- [WHAT THE TASK REQUIRES]:
Locate the word "issuu" in the entries below, then gather every line that holds it.

══════════════════════════════

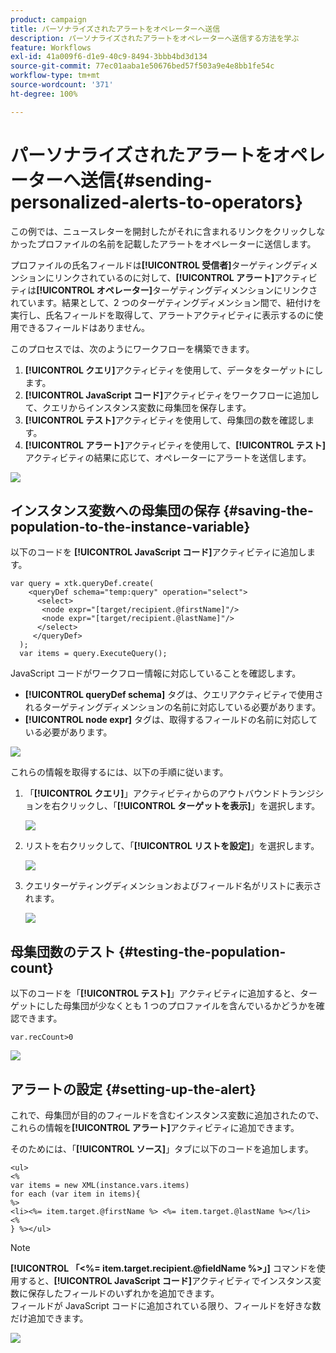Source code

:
 ```yaml
---
product: campaign
title: パーソナライズされたアラートをオペレーターへ送信
description: パーソナライズされたアラートをオペレーターへ送信する方法を学ぶ
feature: Workflows
exl-id: 41a009f6-d1e9-40c9-8494-3bbb4bd3d134
source-git-commit: 77ec01aaba1e50676bed57f503a9e4e8bb1fe54c
workflow-type: tm+mt
source-wordcount: '371'
ht-degree: 100%

---
```


# パーソナライズされたアラートをオペレーターへ送信{#sending-personalized-alerts-to-operators}



この例では、ニュースレターを開封したがそれに含まれるリンクをクリックしなかったプロファイルの名前を記載したアラートをオペレーターに送信します。

プロファイルの氏名フィールドは&#x200B;**[!UICONTROL 受信者]**&#x200B;ターゲティングディメンションにリンクされているのに対して、**[!UICONTROL アラート]**&#x200B;アクティビティは&#x200B;**[!UICONTROL オペレーター]**&#x200B;ターゲティングディメンションにリンクされています。結果として、2 つのターゲティングディメンション間で、紐付けを実行し、氏名フィールドを取得して、アラートアクティビティに表示するのに使用できるフィールドはありません。

このプロセスでは、次のようにワークフローを構築できます。

1. **[!UICONTROL クエリ]**&#x200B;アクティビティを使用して、データをターゲットにします。
1. **[!UICONTROL JavaScript コード]**&#x200B;アクティビティをワークフローに追加して、クエリからインスタンス変数に母集団を保存します。
1. **[!UICONTROL テスト]**&#x200B;アクティビティを使用して、母集団の数を確認します。
1. **[!UICONTROL アラート]**&#x200B;アクティビティを使用して、**[!UICONTROL テスト]**&#x200B;アクティビティの結果に応じて、オペレーターにアラートを送信します。

![](assets/uc_operator_1.png)

## インスタンス変数への母集団の保存 {#saving-the-population-to-the-instance-variable}

以下のコードを **[!UICONTROL JavaScript コード]**&#x200B;アクティビティに追加します。

```
var query = xtk.queryDef.create(  
    <queryDef schema="temp:query" operation="select">  
      <select>  
       <node expr="[target/recipient.@firstName]"/>  
       <node expr="[target/recipient.@lastName]"/>  
      </select>  
     </queryDef>  
  );  
  var items = query.ExecuteQuery();
```

JavaScript コードがワークフロー情報に対応していることを確認します。

* **[!UICONTROL queryDef schema]** タグは、クエリアクティビティで使用されるターゲティングディメンションの名前に対応している必要があります。
* **[!UICONTROL node expr]** タグは、取得するフィールドの名前に対応している必要があります。

![](assets/uc_operator_3.png)

これらの情報を取得するには、以下の手順に従います。

1. 「**[!UICONTROL クエリ]**」アクティビティからのアウトバウンドトランジションを右クリックし、「**[!UICONTROL ターゲットを表示]**」を選択します。

   ![](assets/uc_operator_4.png)

1. リストを右クリックして、「**[!UICONTROL リストを設定]**」を選択します。

   ![](assets/uc_operator_5.png)

1. クエリターゲティングディメンションおよびフィールド名がリストに表示されます。

   ![](assets/uc_operator_6.png)

## 母集団数のテスト {#testing-the-population-count}

以下のコードを「**[!UICONTROL テスト]**」アクティビティに追加すると、ターゲットにした母集団が少なくとも 1 つのプロファイルを含んでいるかどうかを確認できます。

```
var.recCount>0
```

![](assets/uc_operator_7.png)

## アラートの設定 {#setting-up-the-alert}

これで、母集団が目的のフィールドを含むインスタンス変数に追加されたので、これらの情報を&#x200B;**[!UICONTROL アラート]**&#x200B;アクティビティに追加できます。

そのためには、「**[!UICONTROL ソース]**」タブに以下のコードを追加します。

```
<ul>
<%
var items = new XML(instance.vars.items)
for each (var item in items){
%>
<li><%= item.target.@firstName %> <%= item.target.@lastName %></li>
<%
} %></ul>
```

>[!NOTE]
>
>**[!UICONTROL 「&lt;%= item.target.recipient.@fieldName %>」]** コマンドを使用すると、**[!UICONTROL JavaScript コード]**&#x200B;アクティビティでインスタンス変数に保存したフィールドのいずれかを追加できます。\
>フィールドが JavaScript コードに追加されている限り、フィールドを好きな数だけ追加できます。

![](assets/uc_operator_8.png)
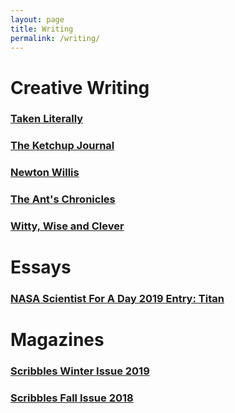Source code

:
 ```yaml
---
layout: page
title: Writing
permalink: /writing/
---
```

# Creative Writing

### [Taken Literally](https://popgoesthepage.princeton.edu/tag/jieruei-chang/ "Taken Literally")
### [The Ketchup Journal](https://ketchupjournal.weebly.com)
### [Newton Willis](https://jierueichang.github.io/writings/creative/2018/10/12/newton-willis.html)
### [The Ant's Chronicles](/ant-chronicles/)
### [Witty, Wise and Clever](https://jierueichang.github.io/writings/creative/2019/01/12/witty-wise-and-clever.html)
# Essays

### [NASA Scientist For A Day 2019 Entry: Titan](https://jierueichang.github.io/writings/essays/2019/02/14/titan.html)
# Magazines

### [Scribbles Winter Issue 2019](https://issuu.com/quiuricatiuri/docs/scribbles_winter_2019__4_)
### [Scribbles Fall Issue 2018](https://issuu.com/quiuricatiuri/docs/scribbles_fall_2018__1_)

══════════════════════════════

- [ANSWER SPACE]:
### [Scribbles Winter Issue 2019](https://issuu.com/quiuricatiuri/docs/scribbles_winter_2019__4_)
### [Scribbles Fall Issue 2018](https://issuu.com/quiuricatiuri/docs/scribbles_fall_2018__1_)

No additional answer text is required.